── Dataset records ──

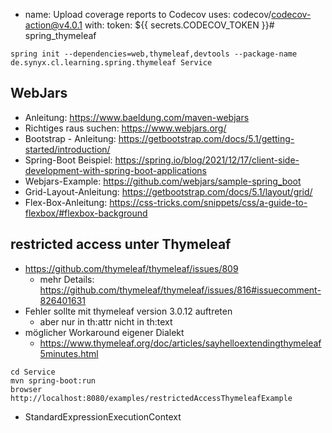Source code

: - name: Upload coverage reports to Codecov
    uses: codecov/codecov-action@v4.0.1
    with:
      token: ${{ secrets.CODECOV_TOKEN }}# spring_thymeleaf

```shell
spring init --dependencies=web,thymeleaf,devtools --package-name de.synyx.cl.learning.spring.thymeleaf Service
```


## WebJars

* Anleitung: https://www.baeldung.com/maven-webjars
* Richtiges raus suchen: https://www.webjars.org/
* Bootstrap - Anleitung: https://getbootstrap.com/docs/5.1/getting-started/introduction/
* Spring-Boot Beispiel: https://spring.io/blog/2021/12/17/client-side-development-with-spring-boot-applications
* Webjars-Example: https://github.com/webjars/sample-spring_boot
* Grid-Layout-Anleitung: https://getbootstrap.com/docs/5.1/layout/grid/
* Flex-Box-Anleitung: https://css-tricks.com/snippets/css/a-guide-to-flexbox/#flexbox-background


## restricted access unter Thymeleaf

* https://github.com/thymeleaf/thymeleaf/issues/809
  * mehr Details: https://github.com/thymeleaf/thymeleaf/issues/816#issuecomment-826401631
* Fehler sollte mit thymeleaf version 3.0.12 auftreten
  * aber nur in th:attr nicht in th:text
* möglicher Workaround eigener Dialekt
  * https://www.thymeleaf.org/doc/articles/sayhelloextendingthymeleaf5minutes.html

```shell
cd Service
mvn spring-boot:run
browser http://localhost:8080/examples/restrictedAccessThymeleafExample
```

* StandardExpressionExecutionContext
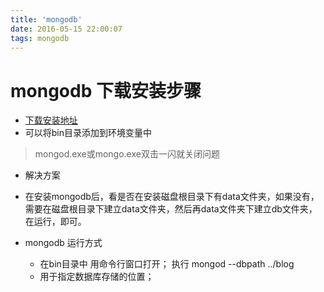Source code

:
 ```yaml
---
title: 'mongodb'
date: 2016-05-15 22:00:07
tags: mongodb
---
```

# mongodb 下载安装步骤

+ [下载安装地址](https://www.mongodb.com/download-center#community)
+ 可以将bin目录添加到环境变量中

>mongod.exe或mongo.exe双击一闪就关闭问题

+ 解决方案

+ 在安装mongodb后，看是否在安装磁盘根目录下有data文件夹，如果没有，需要在磁盘根目录下建立data文件夹，然后再data文件夹下建立db文件夹，在运行，即可。

+  mongodb 运行方式
    - 在bin目录中 用命令行窗口打开； 执行 mongod --dbpath ../blog
    - 用于指定数据库存储的位置；
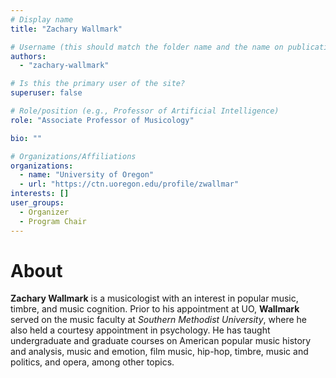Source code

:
 ```yaml
---
# Display name
title: "Zachary Wallmark"

# Username (this should match the folder name and the name on publications)
authors:
  - "zachary-wallmark"

# Is this the primary user of the site?
superuser: false

# Role/position (e.g., Professor of Artificial Intelligence)
role: "Associate Professor of Musicology"

bio: ""

# Organizations/Affiliations
organizations:
  - name: "University of Oregon"
  - url: "https://ctn.uoregon.edu/profile/zwallmar"
interests: []
user_groups:
  - Organizer
  - Program Chair
---
```


# About

**Zachary Wallmark** is a musicologist with an interest in popular music, timbre, and music cognition. Prior to his appointment at UO, **Wallmark** served on the music faculty at _Southern Methodist University_, where he also held a courtesy appointment in psychology. He has taught undergraduate and graduate courses on American popular music history and analysis, music and emotion, film music, hip-hop, timbre, music and politics, and opera, among other topics.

───

• [Task to carry out] Because the copy must hold no pictures, return only the lines that run from the line containing "- 用于指定数据库存储的位置；" to the end of the data above, each exactly as it stands.

• [Written response]
    - 用于指定数据库存储的位置；
Source code

:
 ```yaml
---
# Display name
title: "Zachary Wallmark"

# Username (this should match the folder name and the name on publications)
authors:
  - "zachary-wallmark"

# Is this the primary user of the site?
superuser: false

# Role/position (e.g., Professor of Artificial Intelligence)
role: "Associate Professor of Musicology"

bio: ""

# Organizations/Affiliations
organizations:
  - name: "University of Oregon"
  - url: "https://ctn.uoregon.edu/profile/zwallmar"
interests: []
user_groups:
  - Organizer
  - Program Chair
---
```


# About

**Zachary Wallmark** is a musicologist with an interest in popular music, timbre, and music cognition. Prior to his appointment at UO, **Wallmark** served on the music faculty at _Southern Methodist University_, where he also held a courtesy appointment in psychology. He has taught undergraduate and graduate courses on American popular music history and analysis, music and emotion, film music, hip-hop, timbre, music and politics, and opera, among other topics.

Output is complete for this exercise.